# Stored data
▼▼▼
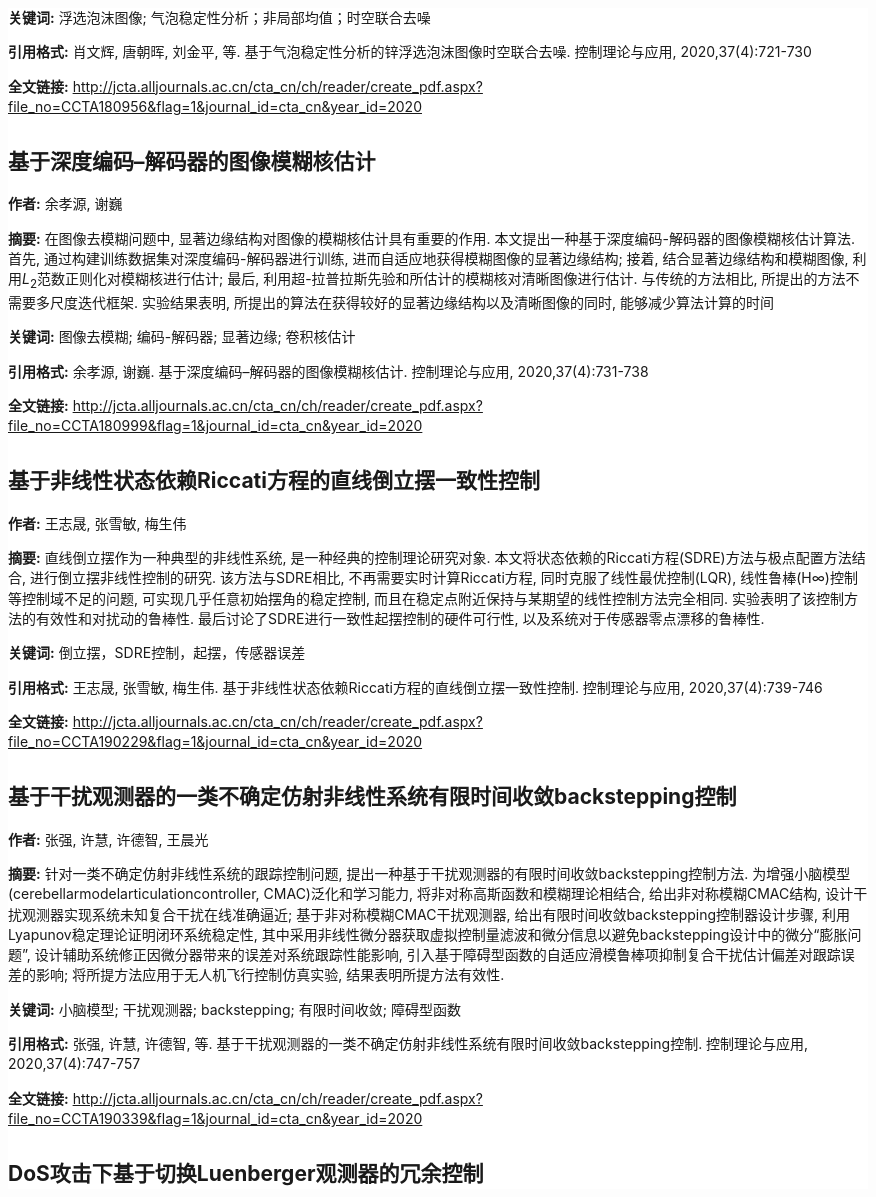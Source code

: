 **关键词:** 浮选泡沫图像; 气泡稳定性分析；非局部均值；时空联合去噪

**引用格式:** 肖文辉, 唐朝晖, 刘金平, 等. 基于气泡稳定性分析的锌浮选泡沫图像时空联合去噪. 控制理论与应用, 2020,37(4):721-730

**全文链接:** <http://jcta.alljournals.ac.cn/cta_cn/ch/reader/create_pdf.aspx?file_no=CCTA180956&flag=1&journal_id=cta_cn&year_id=2020>


## 基于深度编码–解码器的图像模糊核估计

**作者:** 余孝源, 谢巍

**摘要:** 在图像去模糊问题中, 显著边缘结构对图像的模糊核估计具有重要的作用. 本文提出一种基于深度编码-解码器的图像模糊核估计算法. 首先, 通过构建训练数据集对深度编码-解码器进行训练, 进而自适应地获得模糊图像的显著边缘结构; 接着, 结合显著边缘结构和模糊图像, 利用$L_2$范数正则化对模糊核进行估计; 最后, 利用超-拉普拉斯先验和所估计的模糊核对清晰图像进行估计. 与传统的方法相比, 所提出的方法不需要多尺度迭代框架. 实验结果表明, 所提出的算法在获得较好的显著边缘结构以及清晰图像的同时, 能够减少算法计算的时间

**关键词:** 图像去模糊; 编码-解码器; 显著边缘; 卷积核估计

**引用格式:** 余孝源, 谢巍. 基于深度编码–解码器的图像模糊核估计. 控制理论与应用, 2020,37(4):731-738

**全文链接:** <http://jcta.alljournals.ac.cn/cta_cn/ch/reader/create_pdf.aspx?file_no=CCTA180999&flag=1&journal_id=cta_cn&year_id=2020>


## 基于非线性状态依赖Riccati方程的直线倒立摆一致性控制

**作者:** 王志晟, 张雪敏, 梅生伟

**摘要:** 直线倒立摆作为一种典型的非线性系统, 是一种经典的控制理论研究对象. 本文将状态依赖的Riccati方程(SDRE)方法与极点配置方法结合, 进行倒立摆非线性控制的研究. 该方法与SDRE相比, 不再需要实时计算Riccati方程, 同时克服了线性最优控制(LQR), 线性鲁棒(H∞)控制等控制域不足的问题, 可实现几乎任意初始摆角的稳定控制, 而且在稳定点附近保持与某期望的线性控制方法完全相同. 实验表明了该控制方法的有效性和对扰动的鲁棒性. 最后讨论了SDRE进行一致性起摆控制的硬件可行性, 以及系统对于传感器零点漂移的鲁棒性.

**关键词:** 倒立摆，SDRE控制，起摆，传感器误差

**引用格式:** 王志晟, 张雪敏, 梅生伟. 基于非线性状态依赖Riccati方程的直线倒立摆一致性控制. 控制理论与应用, 2020,37(4):739-746

**全文链接:** <http://jcta.alljournals.ac.cn/cta_cn/ch/reader/create_pdf.aspx?file_no=CCTA190229&flag=1&journal_id=cta_cn&year_id=2020>


## 基于干扰观测器的一类不确定仿射非线性系统有限时间收敛backstepping控制

**作者:** 张强, 许慧, 许德智, 王晨光

**摘要:** 针对一类不确定仿射非线性系统的跟踪控制问题, 提出一种基于干扰观测器的有限时间收敛backstepping控制方法. 为增强小脑模型(cerebellarmodelarticulationcontroller, CMAC)泛化和学习能力, 将非对称高斯函数和模糊理论相结合, 给出非对称模糊CMAC结构, 设计干扰观测器实现系统未知复合干扰在线准确逼近; 基于非对称模糊CMAC干扰观测器, 给出有限时间收敛backstepping控制器设计步骤, 利用Lyapunov稳定理论证明闭环系统稳定性, 其中采用非线性微分器获取虚拟控制量滤波和微分信息以避免backstepping设计中的微分“膨胀问题”, 设计辅助系统修正因微分器带来的误差对系统跟踪性能影响, 引入基于障碍型函数的自适应滑模鲁棒项抑制复合干扰估计偏差对跟踪误差的影响; 将所提方法应用于无人机飞行控制仿真实验, 结果表明所提方法有效性.

**关键词:** 小脑模型; 干扰观测器; backstepping; 有限时间收敛; 障碍型函数

**引用格式:** 张强, 许慧, 许德智, 等. 基于干扰观测器的一类不确定仿射非线性系统有限时间收敛backstepping控制. 控制理论与应用, 2020,37(4):747-757

**全文链接:** <http://jcta.alljournals.ac.cn/cta_cn/ch/reader/create_pdf.aspx?file_no=CCTA190339&flag=1&journal_id=cta_cn&year_id=2020>


## DoS攻击下基于切换Luenberger观测器的冗余控制
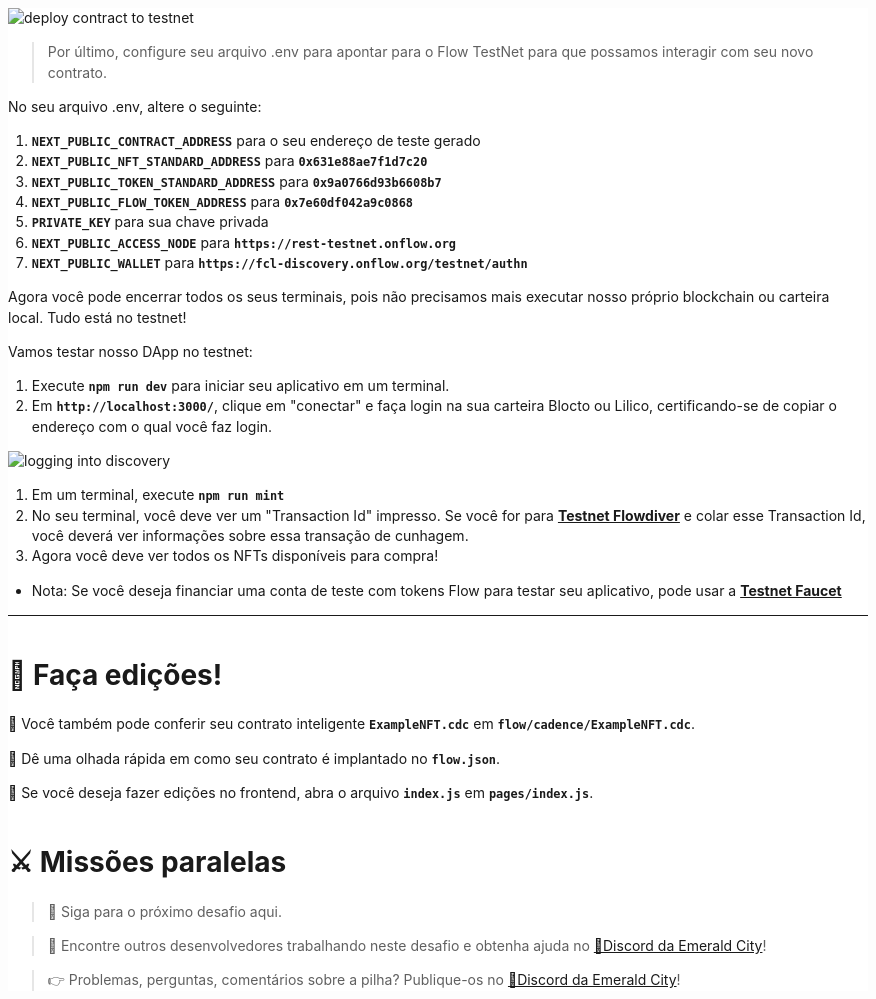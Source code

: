 <img src="https://i.imgur.com/9rfZNhr.png" alt="deploy contract to testnet" />

> Por último, configure seu arquivo .env para apontar para o Flow TestNet para que possamos interagir com seu novo contrato.
> 

No seu arquivo .env, altere o seguinte:

1. **`NEXT_PUBLIC_CONTRACT_ADDRESS`** para o seu endereço de teste gerado
2. **`NEXT_PUBLIC_NFT_STANDARD_ADDRESS`** para **`0x631e88ae7f1d7c20`**
3. **`NEXT_PUBLIC_TOKEN_STANDARD_ADDRESS`** para **`0x9a0766d93b6608b7`**
4. **`NEXT_PUBLIC_FLOW_TOKEN_ADDRESS`** para **`0x7e60df042a9c0868`**
5. **`PRIVATE_KEY`** para sua chave privada
6. **`NEXT_PUBLIC_ACCESS_NODE`** para **`https://rest-testnet.onflow.org`**
7. **`NEXT_PUBLIC_WALLET`** para **`https://fcl-discovery.onflow.org/testnet/authn`**

Agora você pode encerrar todos os seus terminais, pois não precisamos mais executar nosso próprio blockchain ou carteira local. Tudo está no testnet!

Vamos testar nosso DApp no testnet:

1. Execute **`npm run dev`** para iniciar seu aplicativo em um terminal.
2. Em **`http://localhost:3000/`**, clique em "conectar" e faça login na sua carteira Blocto ou Lilico, certificando-se de copiar o endereço com o qual você faz login.

<img src="https://i.imgur.com/dvYO2aU.png" alt="logging into discovery" />

1. Em um terminal, execute **`npm run mint`**
2. No seu terminal, você deve ver um "Transaction Id" impresso. Se você for para **[Testnet Flowdiver](https://testnet.flowdiver.io)** e colar esse Transaction Id, você deverá ver informações sobre essa transação de cunhagem.
3. Agora você deve ver todos os NFTs disponíveis para compra!
- Nota: Se você deseja financiar uma conta de teste com tokens Flow para testar seu aplicativo, pode usar a **[Testnet Faucet](https://testnet-faucet.onflow.org/fund-account)**

---

# **📝 Faça edições!**

🔏 Você também pode conferir seu contrato inteligente **`ExampleNFT.cdc`** em **`flow/cadence/ExampleNFT.cdc`**.

💼 Dê uma olhada rápida em como seu contrato é implantado no **`flow.json`**.

📝 Se você deseja fazer edições no frontend, abra o arquivo **`index.js`** em **`pages/index.js`**.

# **⚔️ Missões paralelas**

> 🏃 Siga para o próximo desafio aqui.
> 

> 💬 Encontre outros desenvolvedores trabalhando neste desafio e obtenha ajuda no [💎Discord da Emerald City](https://discord.gg/emeraldcity)!
> 

> 👉 Problemas, perguntas, comentários sobre a pilha? Publique-os no [💎Discord da Emerald City](https://discord.gg/emeraldcity)!
>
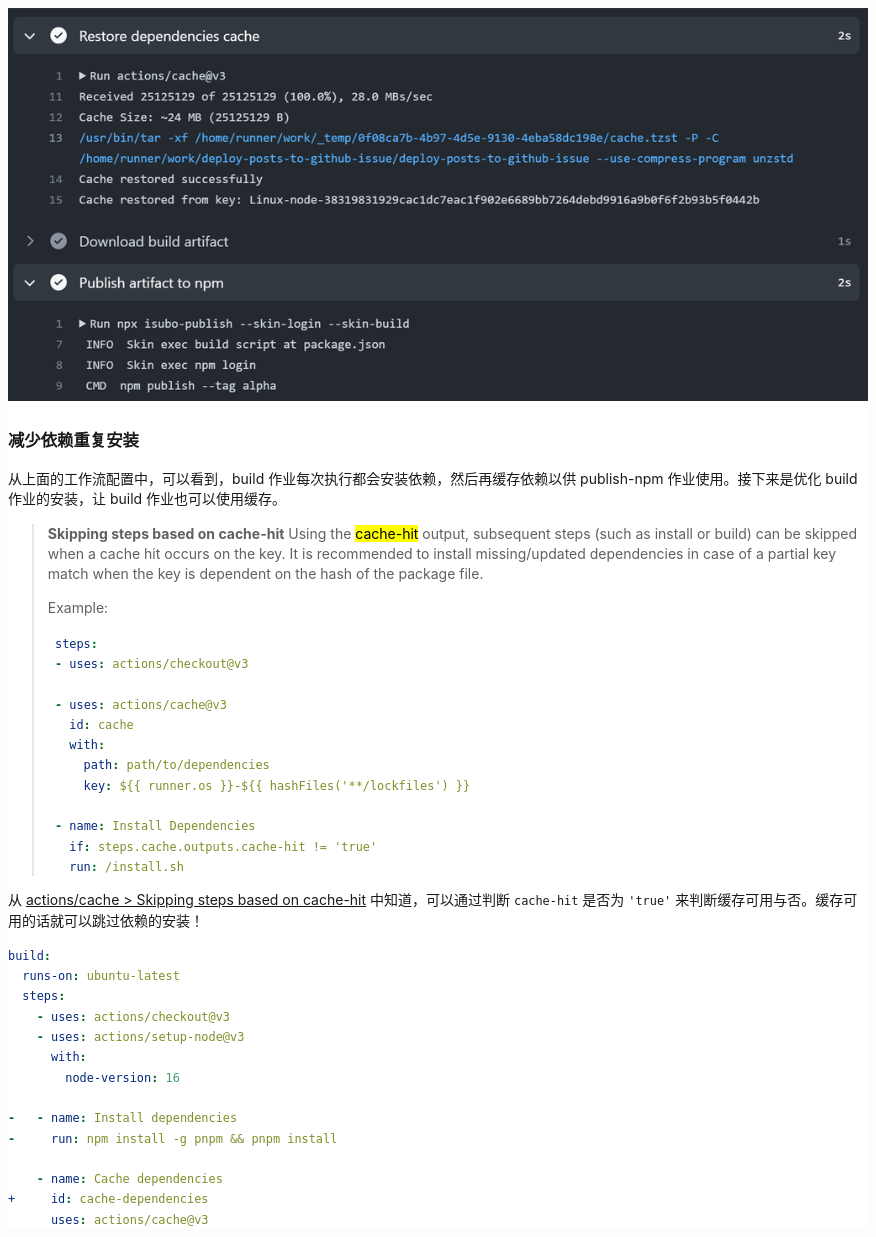 ![Restore dependencies cache](./Get-Start-Of-Github-Action/Snipaste_2023-08-20_20-42-23.png)

### 减少依赖重复安装

从上面的工作流配置中，可以看到，build 作业每次执行都会安装依赖，然后再缓存依赖以供 publish-npm 作业使用。接下来是优化 build 作业的安装，让 build 作业也可以使用缓存。

> **Skipping steps based on cache-hit**
> Using the <mark>cache-hit</mark> output, subsequent steps (such as install or build) can be skipped when a cache hit occurs on the key. It is recommended to install missing/updated dependencies in case of a partial key match when the key is dependent on the hash of the package file.
>
> Example:
>```yml
>  steps:
>  - uses: actions/checkout@v3
>
>  - uses: actions/cache@v3
>    id: cache
>    with:
>      path: path/to/dependencies
>      key: ${{ runner.os }}-${{ hashFiles('**/lockfiles') }}
>
>  - name: Install Dependencies
>    if: steps.cache.outputs.cache-hit != 'true'
>    run: /install.sh
>```

从 [actions/cache > Skipping steps based on cache-hit](https://github.com/marketplace/actions/cache) 中知道，可以通过判断 `cache-hit` 是否为 `'true'` 来判断缓存可用与否。缓存可用的话就可以跳过依赖的安装！

```yml
build:
  runs-on: ubuntu-latest
  steps:
    - uses: actions/checkout@v3
    - uses: actions/setup-node@v3
      with:
        node-version: 16

-   - name: Install dependencies
-     run: npm install -g pnpm && pnpm install

    - name: Cache dependencies
+     id: cache-dependencies
      uses: actions/cache@v3
```
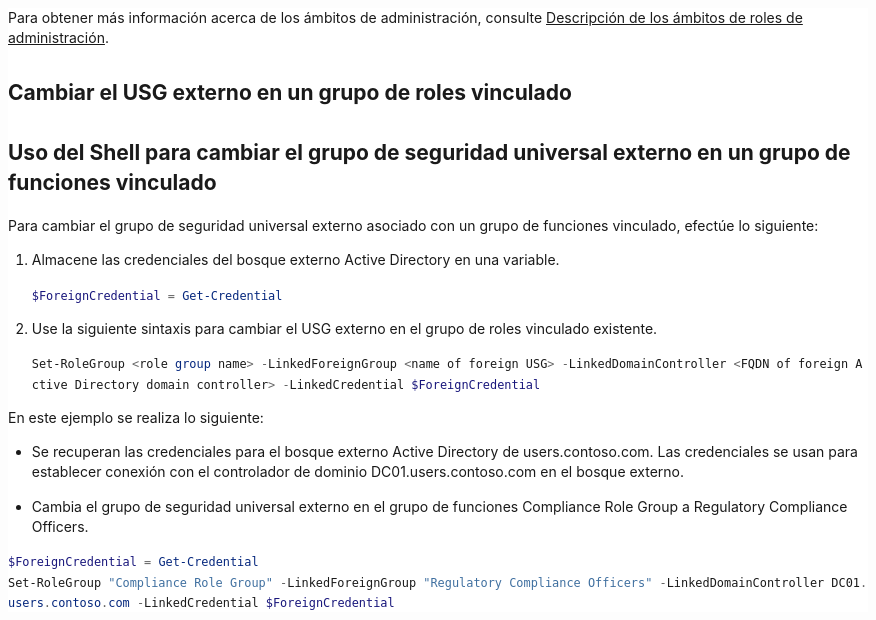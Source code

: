 Para obtener más información acerca de los ámbitos de administración, consulte [Descripción de los ámbitos de roles de administración](understanding-management-role-scopes-exchange-2013-help.md).

## Cambiar el USG externo en un grupo de roles vinculado

## Uso del Shell para cambiar el grupo de seguridad universal externo en un grupo de funciones vinculado

Para cambiar el grupo de seguridad universal externo asociado con un grupo de funciones vinculado, efectúe lo siguiente:

1.  Almacene las credenciales del bosque externo Active Directory en una variable.
    
    ```powershell
    $ForeignCredential = Get-Credential
    ```    
2.  Use la siguiente sintaxis para cambiar el USG externo en el grupo de roles vinculado existente.
    
    ```powershell
    Set-RoleGroup <role group name> -LinkedForeignGroup <name of foreign USG> -LinkedDomainController <FQDN of foreign Active Directory domain controller> -LinkedCredential $ForeignCredential 
    ```    
En este ejemplo se realiza lo siguiente:

  - Se recuperan las credenciales para el bosque externo Active Directory de users.contoso.com. Las credenciales se usan para establecer conexión con el controlador de dominio DC01.users.contoso.com en el bosque externo.

  - Cambia el grupo de seguridad universal externo en el grupo de funciones Compliance Role Group a Regulatory Compliance Officers.



```powershell
$ForeignCredential = Get-Credential
Set-RoleGroup "Compliance Role Group" -LinkedForeignGroup "Regulatory Compliance Officers" -LinkedDomainController DC01.users.contoso.com -LinkedCredential $ForeignCredential
```
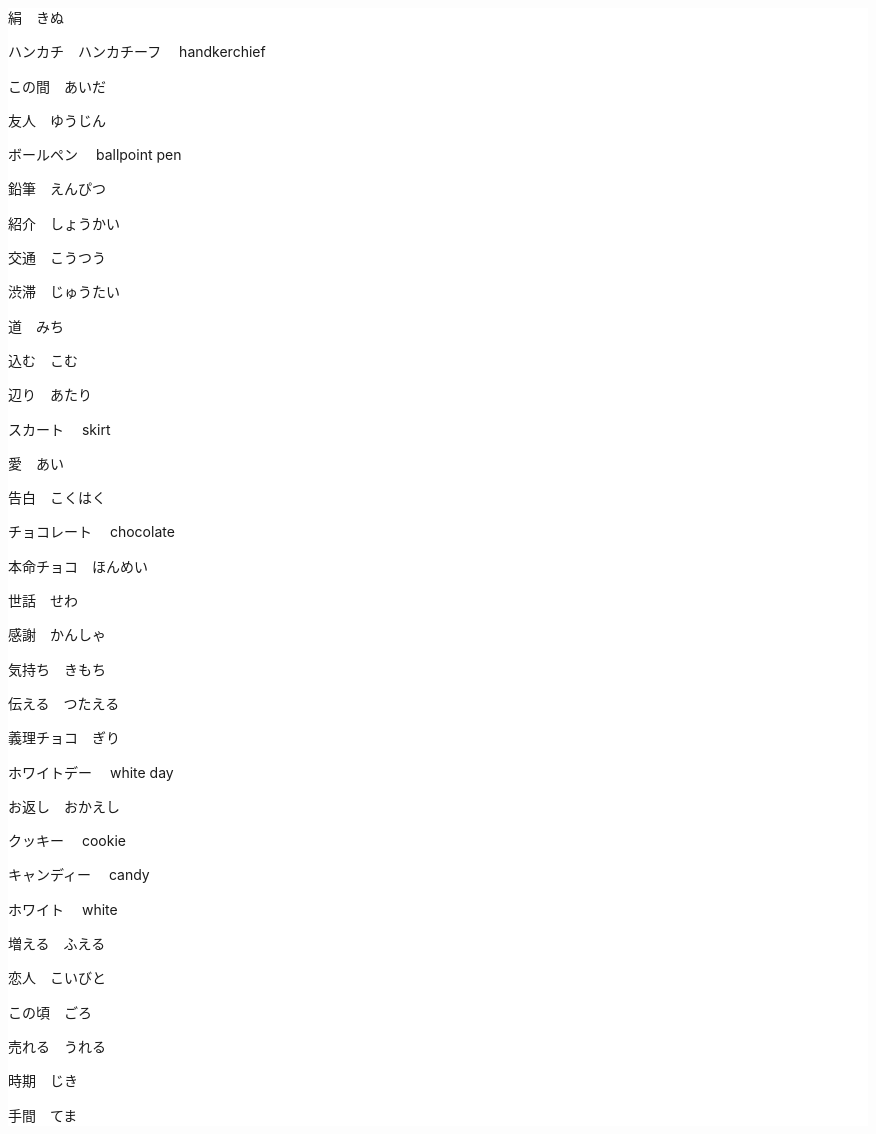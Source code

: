 絹　きぬ

ハンカチ　ハンカチーフ　 handkerchief

この間　あいだ

友人　ゆうじん

ボールペン　 ballpoint pen

鉛筆　えんぴつ

紹介　しょうかい

交通　こうつう

渋滞　じゅうたい

道　みち

込む　こむ

辺り　あたり

スカート　 skirt

愛　あい

告白　こくはく

チョコレート　 chocolate

本命チョコ　ほんめい

世話　せわ

感謝　かんしゃ

気持ち　きもち

伝える　つたえる

義理チョコ　ぎり

ホワイトデー　 white day

お返し　おかえし

クッキー　 cookie

キャンディー　 candy

ホワイト　 white

増える　ふえる

恋人　こいびと

この頃　ごろ

売れる　うれる

時期　じき

手間　てま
▲▲▲
# Task to carry out
Copy nothing but the lines from the start of the entries through the line with "基于深度编码–解码器的图像模糊核估计. 控制理论与应用, 2020,37(4):731-738". Write them out exactly, without pictures.

# Solution for this problem
Source code

: **关键词:** 浮选泡沫图像; 气泡稳定性分析；非局部均值；时空联合去噪

**引用格式:** 肖文辉, 唐朝晖, 刘金平, 等. 基于气泡稳定性分析的锌浮选泡沫图像时空联合去噪. 控制理论与应用, 2020,37(4):721-730

**全文链接:** <http://jcta.alljournals.ac.cn/cta_cn/ch/reader/create_pdf.aspx?file_no=CCTA180956&flag=1&journal_id=cta_cn&year_id=2020>


## 基于深度编码–解码器的图像模糊核估计

**作者:** 余孝源, 谢巍

**摘要:** 在图像去模糊问题中, 显著边缘结构对图像的模糊核估计具有重要的作用. 本文提出一种基于深度编码-解码器的图像模糊核估计算法. 首先, 通过构建训练数据集对深度编码-解码器进行训练, 进而自适应地获得模糊图像的显著边缘结构; 接着, 结合显著边缘结构和模糊图像, 利用$L_2$范数正则化对模糊核进行估计; 最后, 利用超-拉普拉斯先验和所估计的模糊核对清晰图像进行估计. 与传统的方法相比, 所提出的方法不需要多尺度迭代框架. 实验结果表明, 所提出的算法在获得较好的显著边缘结构以及清晰图像的同时, 能够减少算法计算的时间

**关键词:** 图像去模糊; 编码-解码器; 显著边缘; 卷积核估计

**引用格式:** 余孝源, 谢巍. 基于深度编码–解码器的图像模糊核估计. 控制理论与应用, 2020,37(4):731-738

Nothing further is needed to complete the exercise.